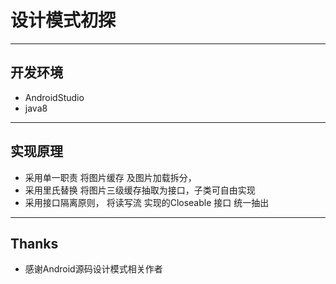 # 设计模式初探
------------------------
## 开发环境
   * AndroidStudio  
   * java8 
-----------------
## 实现原理
  * 采用单一职责 将图片缓存 及图片加载拆分， 
  * 采用里氏替换 将图片三级缓存抽取为接口，子类可自由实现
  * 采用接口隔离原则， 将读写流 实现的Closeable 接口 统一抽出
  ------------------------------------------------
  ## Thanks 
   * 感谢Android源码设计模式相关作者
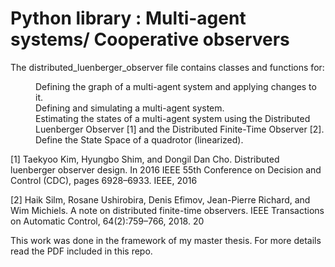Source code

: # Python library : Multi-agent systems/ Cooperative observers

The distributed_luenberger_observer file contains classes and functions for:

<dl>
<dd>Defining the graph of a multi-agent system and applying changes to it.</dd>
<dd>Defining and simulating a multi-agent system.</dd>
<dd>Estimating the states of a multi-agent system using the Distributed Luenberger Observer [1] and the Distributed Finite-Time Observer [2].</dd>
<dd>Define the State Space of a quadrotor (linearized).</dd>
</dl>


[1] Taekyoo Kim, Hyungbo Shim, and Dongil Dan Cho. Distributed luenberger observer design.
In 2016 IEEE 55th Conference on Decision and Control (CDC), pages 6928–6933. IEEE,
2016

[2] Haik Silm, Rosane Ushirobira, Denis Efimov, Jean-Pierre Richard, and Wim Michiels.
A note on distributed finite-time observers. IEEE Transactions on Automatic Control,
64(2):759–766, 2018.
20

This work was done in the framework of my master thesis. 
For more details read the PDF included in this repo.
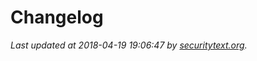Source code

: # Changelog

_Last updated at 2018-04-19 19:06:47 by [securitytext.org](https://securitytext.org)._
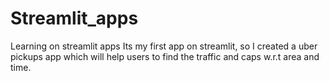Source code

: # Streamlit_apps

Learning on streamlit apps
Its my first app on streamlit, so I created a uber pickups app which will help users to find the traffic and caps w.r.t area and time.
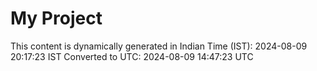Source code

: # My Project

This content is dynamically generated in Indian Time (IST): 2024-08-09 20:17:23 IST
Converted to UTC: 2024-08-09 14:47:23 UTC

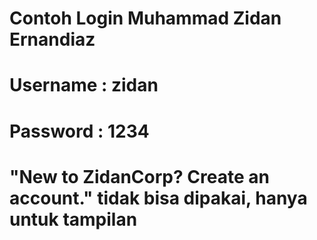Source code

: # Contoh Login Muhammad Zidan Ernandiaz

# Username : zidan
# Password : 1234

# "New to ZidanCorp? Create an account." tidak bisa dipakai, hanya untuk tampilan

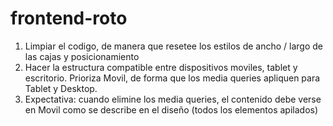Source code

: # frontend-roto

1. Limpiar el codigo, de manera que resetee los estilos de ancho / largo de las cajas y posicionamiento
2. Hacer la estructura compatible entre dispositivos moviles, tablet y escritorio. Prioriza Movil, de forma que los media queries apliquen para Tablet y Desktop.
4. Expectativa: cuando elimine los media queries, el contenido debe verse en Movil como se describe en el diseño (todos los elementos apilados)
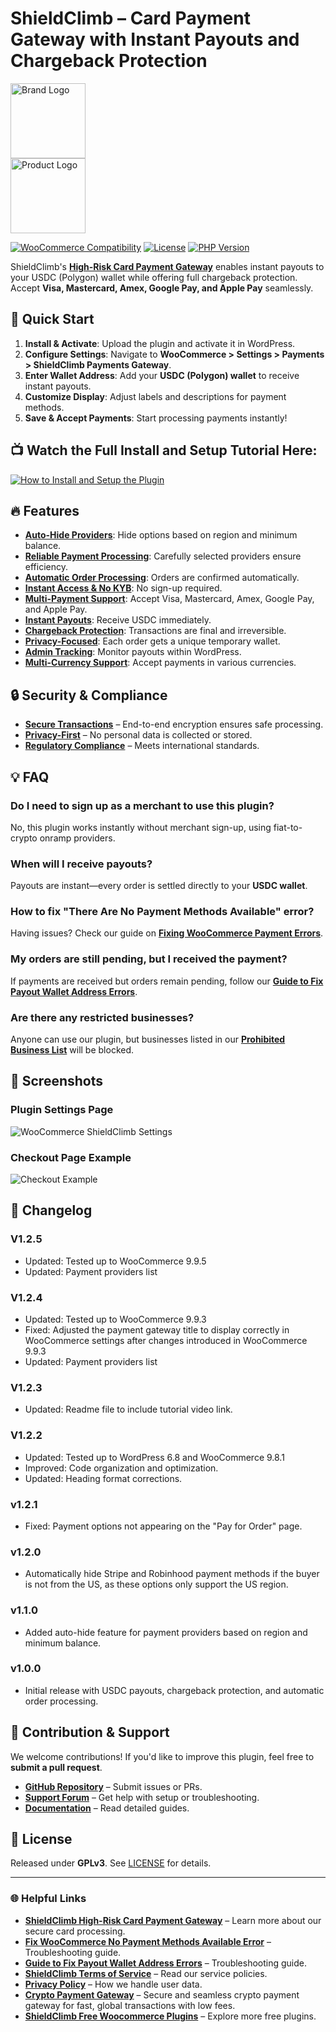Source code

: # ShieldClimb – Card Payment Gateway with Instant Payouts and Chargeback Protection

<p align="left">
  <img src="https://shieldclimb.com/wp-content/uploads/2025/03/ShieldClimb-logo-with-name-500x200-1.png" alt="Brand Logo" width="120"><br>
  <img src="https://shieldclimb.com/wp-content/uploads/2025/03/High-Risk-Card-Payment-Gateway-Compressed.png" alt="Product Logo" width="120">
</p>

[![WooCommerce Compatibility](https://img.shields.io/badge/WooCommerce-5.8+-blue)](https://woocommerce.com/)
[![License](https://img.shields.io/badge/License-GPLv3-blue)](http://www.gnu.org/licenses/gpl-3.0.html)
[![PHP Version](https://img.shields.io/badge/PHP-7.2+-blue)](https://www.php.net/)

ShieldClimb's **[High-Risk Card Payment Gateway](https://shieldclimb.com/high-risk-payment-gateway/)** enables instant payouts to your USDC (Polygon) wallet while offering full chargeback protection. Accept **Visa, Mastercard, Amex, Google Pay, and Apple Pay** seamlessly.

## 🚀 Quick Start

1. **Install & Activate**: Upload the plugin and activate it in WordPress.
2. **Configure Settings**: Navigate to **WooCommerce > Settings > Payments > ShieldClimb Payments Gateway**.
3. **Enter Wallet Address**: Add your **USDC (Polygon) wallet** to receive instant payouts.
4. **Customize Display**: Adjust labels and descriptions for payment methods.
5. **Save & Accept Payments**: Start processing payments instantly!

## 📺 Watch the Full Install and Setup Tutorial Here:

[![How to Install and Setup the Plugin](https://img.youtube.com/vi/Z9CLAPr6heA/0.jpg)](https://www.youtube.com/watch?v=Z9CLAPr6heA)

## 🔥 Features

- **[Auto-Hide Providers](https://shieldclimb.com/high-risk-payment-gateway/)**: Hide options based on region and minimum balance.
- **[Reliable Payment Processing](https://shieldclimb.com/high-risk-payment-gateway/)**: Carefully selected providers ensure efficiency.
- **[Automatic Order Processing](https://shieldclimb.com/high-risk-payment-gateway/)**: Orders are confirmed automatically.
- **[Instant Access & No KYB](https://shieldclimb.com/high-risk-payment-gateway/)**: No sign-up required.
- **[Multi-Payment Support](https://shieldclimb.com/high-risk-payment-gateway/)**: Accept Visa, Mastercard, Amex, Google Pay, and Apple Pay.
- **[Instant Payouts](https://shieldclimb.com/high-risk-payment-gateway/)**: Receive USDC immediately.
- **[Chargeback Protection](https://shieldclimb.com/high-risk-payment-gateway/)**: Transactions are final and irreversible.
- **[Privacy-Focused](https://shieldclimb.com/high-risk-payment-gateway/)**: Each order gets a unique temporary wallet.
- **[Admin Tracking](https://shieldclimb.com/high-risk-payment-gateway/)**: Monitor payouts within WordPress.
- **[Multi-Currency Support](https://shieldclimb.com/high-risk-payment-gateway/)**: Accept payments in various currencies.

## 🔒 Security & Compliance

- **[Secure Transactions](https://shieldclimb.com/high-risk-payment-gateway/)** – End-to-end encryption ensures safe processing.
- **[Privacy-First](https://shieldclimb.com/privacy-policy)** – No personal data is collected or stored.
- **[Regulatory Compliance](https://shieldclimb.com/terms-of-service)** – Meets international standards.

## 💡 FAQ

### Do I need to sign up as a merchant to use this plugin?
No, this plugin works instantly without merchant sign-up, using fiat-to-crypto onramp providers.

### When will I receive payouts?
Payouts are instant—every order is settled directly to your **USDC wallet**.

### How to fix "There Are No Payment Methods Available" error?
Having issues? Check our guide on **[Fixing WooCommerce Payment Errors](https://shieldclimb.com/blog/fix-no-payment-methods-available-error/)**.

### My orders are still pending, but I received the payment?
If payments are received but orders remain pending, follow our **[Guide to Fix Payout Wallet Address Errors](https://shieldclimb.com/blog/troubleshooting-payout-wallet-address-error/)**.

### Are there any restricted businesses?
Anyone can use our plugin, but businesses listed in our **[Prohibited Business List](https://shieldclimb.com/high-risk-payment-gateway/#prohibited-business-list)** will be blocked.

## 📸 Screenshots

### Plugin Settings Page
![WooCommerce ShieldClimb Settings](https://shieldclimb.com/wp-content/uploads/2025/03/screenshot-1-2.png)

### Checkout Page Example
![Checkout Example](https://shieldclimb.com/wp-content/uploads/2025/03/screenshot-2-2.png)

## 📜 Changelog

### V1.2.5

- Updated: Tested up to WooCommerce 9.9.5
- Updated: Payment providers list

### V1.2.4

- Updated: Tested up to WooCommerce 9.9.3
- Fixed: Adjusted the payment gateway title to display correctly in WooCommerce settings after changes introduced in WooCommerce 9.9.3
- Updated: Payment providers list

### V1.2.3

- Updated: Readme file to include tutorial video link.

### V1.2.2

- Updated: Tested up to WordPress 6.8 and WooCommerce 9.8.1
- Improved: Code organization and optimization.
- Updated: Heading format corrections.

### v1.2.1
- Fixed: Payment options not appearing on the "Pay for Order" page.

### v1.2.0
- Automatically hide Stripe and Robinhood payment methods if the buyer is not from the US, as these options only support the US region.

### v1.1.0
- Added auto-hide feature for payment providers based on region and minimum balance.

### v1.0.0
- Initial release with USDC payouts, chargeback protection, and automatic order processing.

## 🤝 Contribution & Support

We welcome contributions! If you'd like to improve this plugin, feel free to **submit a pull request**.

- **[GitHub Repository](https://github.com/shieldclimb/high-risk-card-payment-gateway)** – Submit issues or PRs.
- **[Support Forum](https://shieldclimb.com/contact-us/)** – Get help with setup or troubleshooting.
- **[Documentation](https://shieldclimb.com/high-risk-payment-gateway/)** – Read detailed guides.

## 📜 License

Released under **GPLv3**. See [LICENSE](http://www.gnu.org/licenses/gpl-3.0.html) for details.

---
### 🌐 Helpful Links
- **[ShieldClimb High-Risk Card Payment Gateway](https://shieldclimb.com/high-risk-payment-gateway/)** – Learn more about our secure card processing.
- **[Fix WooCommerce No Payment Methods Available Error](https://shieldclimb.com/blog/fix-no-payment-methods-available-error/)** – Troubleshooting guide.
- **[Guide to Fix Payout Wallet Address Errors](https://shieldclimb.com/blog/troubleshooting-payout-wallet-address-error/)** – Troubleshooting guide.
- **[ShieldClimb Terms of Service](https://shieldclimb.com/terms-of-service/)** – Read our service policies.
- **[Privacy Policy](https://shieldclimb.com/privacy-policy/)** – How we handle user data.
- **[Crypto Payment Gateway](https://shieldclimb.com/crypto-payment-gateway/)** – Secure and seamless crypto payment gateway for fast, global transactions with low fees. 
- **[ShieldClimb Free Woocommerce Plugins](https://shieldclimb.com/free-woocommerce-plugins/)** – Explore more free plugins.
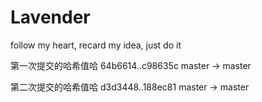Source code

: # Lavender
follow my heart, recard my idea, just do it

第一次提交的哈希值哈   64b6614..c98635c  master -> master

第二次提交的哈希值哈   d3d3448..188ec81  master -> master

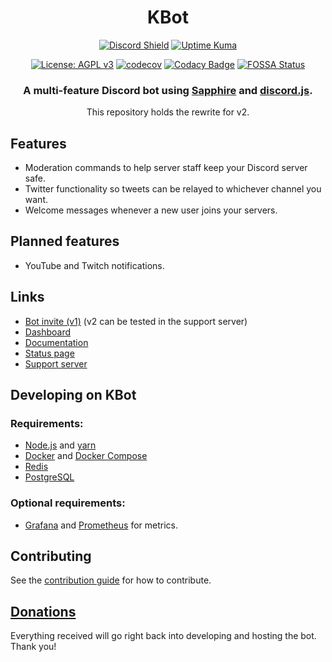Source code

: <div align="center">

# KBot
[![Discord Shield](https://discordapp.com/api/guilds/953375922990506005/widget.png)](https://kbot.ca/discord)
[![Uptime Kuma](https://status.kbot.ca/api/badge/8/status?upLabel=online&downLabel=offline&label=Bot+status)](https://status.kbot.ca/status/kbot)

[![License: AGPL v3](https://img.shields.io/badge/License-AGPL_v3-blue.svg)](https://www.gnu.org/licenses/agpl-3.0)
[![codecov](https://codecov.io/gh/KBot-discord/KBot/branch/main/graph/badge.svg?token=55HGERABJ8)](https://codecov.io/gh/KBot-discord/KBot)
[![Codacy Badge](https://app.codacy.com/project/badge/Grade/b1a776ba1a064d34a1886e3c74c0cada)](https://www.codacy.com/gh/KBot-discord/KBot/dashboard?utm_source=github.com&amp;utm_medium=referral&amp;utm_content=KBot-discord/KBot&amp;utm_campaign=Badge_Grade)
[![FOSSA Status](https://app.fossa.com/api/projects/git%2Bgithub.com%2FKBot-discord%2FKBot.svg?type=shield)](https://app.fossa.com/projects/git%2Bgithub.com%2FKBot-discord%2FKBot?ref=badge_shield)
### A multi-feature Discord bot using [Sapphire](https://www.sapphirejs.dev/) and [discord.js](https://discord.js.org).

This repository holds the rewrite for v2.

</div>


## Features
-  Moderation commands to help server staff keep your Discord server safe.
-  Twitter functionality so tweets can be relayed to whichever channel you want.
-  Welcome messages whenever a new user joins your servers.

## Planned features
-  YouTube and Twitch notifications.

## Links
-  [Bot invite (v1)](https://kbot.ca/invite) (v2 can be tested in the support server)
-  [Dashboard](https://kbot.ca/)
-  [Documentation](https://docs.kbot.ca/)
-  [Status page](https://kuma.kbot.ca/status/kbot)
-  [Support server](https://kbot.ca/discord)

## Developing on KBot
### Requirements:
-  [Node.js](https://nodejs.org/en/) and [yarn](https://yarnpkg.com/)
-  [Docker](https://www.docker.com/community-edition) and [Docker Compose](https://docs.docker.com/compose/install/)
-  [Redis](https://redis.io/)
-  [PostgreSQL](https://www.postgresql.org/)

### Optional requirements:
-  [Grafana](https://grafana.com/) and [Prometheus](https://prometheus.io/) for metrics.

## Contributing
See the [contribution guide](.github/CONTRIBUTING.md) for how to contribute.

## [Donations](https://ko-fi.com/killbasa)
Everything received will go right back into developing and hosting the bot. Thank you!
◇ ◇ ◇
• **GOAL OF THE EXERCISE**:
All lines from the beginning of the material through the line that holds "In 2016 IEEE", both included, should be returned exactly; please omit any pictures and add no other lines.

• **ANSWER TO THE EXERCISE**:
 # 设计模式初探
------------------------
## 开发环境
   * AndroidStudio  
   * java8 
-----------------
## 实现原理
  * 采用单一职责 将图片缓存 及图片加载拆分， 
  * 采用里氏替换 将图片三级缓存抽取为接口，子类可自由实现
  * 采用接口隔离原则， 将读写流 实现的Closeable 接口 统一抽出
  ------------------------------------------------
  ## Thanks 
   * 感谢Android源码设计模式相关作者
Source code

: # Python library : Multi-agent systems/ Cooperative observers

The distributed_luenberger_observer file contains classes and functions for:

<dl>
<dd>Defining the graph of a multi-agent system and applying changes to it.</dd>
<dd>Defining and simulating a multi-agent system.</dd>
<dd>Estimating the states of a multi-agent system using the Distributed Luenberger Observer [1] and the Distributed Finite-Time Observer [2].</dd>
<dd>Define the State Space of a quadrotor (linearized).</dd>
</dl>


[1] Taekyoo Kim, Hyungbo Shim, and Dongil Dan Cho. Distributed luenberger observer design.
In 2016 IEEE 55th Conference on Decision and Control (CDC), pages 6928–6933. IEEE,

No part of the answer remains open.